Barrio of Puerto Rico

Tetuán is a barrio in the municipality of Utuado, Puerto Rico. Its population in 2010 was 680.

==History==
Tetuán was in Spain's gazetteers until Puerto Rico was ceded by Spain in the aftermath of the Spanish–American War under the terms of the Treaty of Paris of 1898 and became an unincorporated territory of the United States.

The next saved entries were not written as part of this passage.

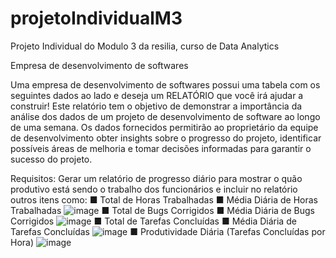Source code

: # projetoIndividualM3
Projeto Individual do Modulo 3 da resilia, curso de Data Analytics

Empresa de desenvolvimento de softwares

Uma empresa de desenvolvimento de softwares possui uma tabela com os seguintes dados ao lado e deseja um RELATÓRIO que você irá ajudar a construir! 
Este relatório tem o objetivo de demonstrar a importância da análise dos dados de um projeto de desenvolvimento de software ao longo de uma semana. Os dados fornecidos permitirão ao proprietário da equipe de desenvolvimento obter insights sobre o progresso do projeto, identificar possíveis áreas de melhoria e tomar decisões informadas para garantir o sucesso do projeto.

Requisitos:
Gerar um relatório de progresso diário para mostrar o quão produtivo está sendo o trabalho dos funcionários e incluir no relatório outros itens como:
■ Total de Horas Trabalhadas
■ Média Diária de Horas Trabalhadas
![image](https://github.com/Diegool97/projetoIndividualM3/assets/113364521/ac65bb98-ce45-4f9e-b129-fce69bcd7346)
■ Total de Bugs Corrigidos
■ Média Diária de Bugs Corrigidos
![image](https://github.com/Diegool97/projetoIndividualM3/assets/113364521/8f7e2102-0e86-4599-b2ff-95e48452e703)
■ Total de Tarefas Concluídas
■ Média Diária de Tarefas Concluídas
![image](https://github.com/Diegool97/projetoIndividualM3/assets/113364521/8d2cc627-2693-4aea-9f73-5acf88b5492a)
■ Produtividade Diária (Tarefas Concluídas por Hora)
![image](https://github.com/Diegool97/projetoIndividualM3/assets/113364521/15c3759a-5585-4946-9d3c-6948ad90af4e)
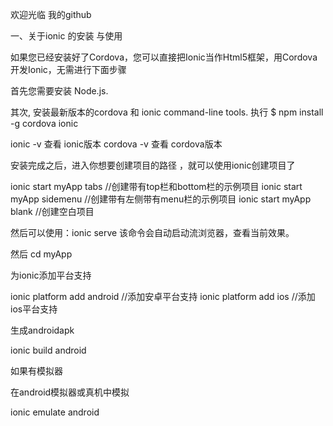 
欢迎光临  我的github  

一、关于ionic 的安装 与使用 

如果您已经安装好了Cordova，您可以直接把Ionic当作Html5框架，用Cordova开发Ionic，无需进行下面步骤

首先您需要安装 Node.js. 

其次, 安装最新版本的cordova 和 ionic command-line tools. 执行 $ npm install -g cordova ionic

ionic -v 查看 ionic版本
cordova -v 查看 cordova版本

安装完成之后，进入你想要创建项目的路径 ，就可以使用ionic创建项目了

ionic start myApp tabs      //创建带有top栏和bottom栏的示例项目
ionic start myApp sidemenu  //创建带有左侧带有menu栏的示例项目
ionic start myApp blank     //创建空白项目

然后可以使用：ionic serve
该命令会自动启动流浏览器，查看当前效果。


然后  cd myApp

为ionic添加平台支持

ionic platform add android //添加安卓平台支持
ionic platform add ios     //添加ios平台支持

生成androidapk

ionic build android

如果有模拟器

在android模拟器或真机中模拟

ionic emulate android



























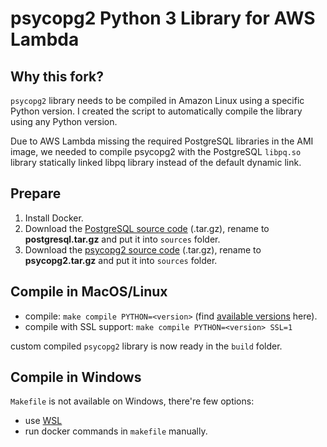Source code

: psycopg2 Python 3 Library for AWS Lambda
====

## Why this fork?
`psycopg2` library needs to be compiled in Amazon Linux using a specific Python version.
I created the script to automatically compile the library using any Python version.

Due to AWS Lambda missing the required PostgreSQL libraries in the AMI
image, we needed to compile psycopg2 with the PostgreSQL `libpq.so` library
statically linked libpq library instead of the default dynamic link.


## Prepare
1. Install Docker.
1. Download the
  [PostgreSQL source code](https://ftp.postgresql.org/pub/source) (.tar.gz),
  rename to **postgresql.tar.gz** and put it into `sources` folder.
1. Download the
  [psycopg2 source code](https://pypi.org/project/psycopg2/#files) (.tar.gz),
  rename to **psycopg2.tar.gz** and put it into `sources` folder.


## Compile in MacOS/Linux
- compile: `make compile PYTHON=<version>` (find [available versions](https://www.python.org/ftp/python/) here).
- compile with SSL support: `make compile PYTHON=<version> SSL=1`

custom compiled `psycopg2` library is now ready in the `build` folder.


## Compile in Windows
`Makefile` is not available on Windows, there're few options:
- use [WSL](https://learn.microsoft.com/en-us/windows/wsl/)
- run docker commands in `makefile` manually.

In 1899, the United States Department of War conducted a census of Puerto Rico finding that the population of Tetuán barrio was 1,678.

Historical population
| Census | Pop. | Note | %± |
| 1900 | 1,678 |  | — |
| 1910 | 1,390 |  | −17.2% |
| 1920 | 1,736 |  | 24.9% |
| 1930 | 1,268 |  | −27.0% |
| 1940 | 1,306 |  | 3.0% |
| 1950 | 1,054 |  | −19.3% |
| 1960 | 878 |  | −16.7% |
| 1970 | 689 |  | −21.5% |
| 1980 | 747 |  | 8.4% |
| 1990 | 617 |  | −17.4% |
| 2000 | 756 |  | 22.5% |
| 2010 | 680 |  | −10.1% |
U.S. Decennial Census 1899 (shown as 1900) 1910-1930 1930-1950 1980-2000 2010

==Landslide==
On May 28, 2019 a landslide occurred in Tetuán cutting off many families' access to the main road, Puerto Rico Highway 140. The mayor said landslides are a normal occurrence in the Utuado municipality.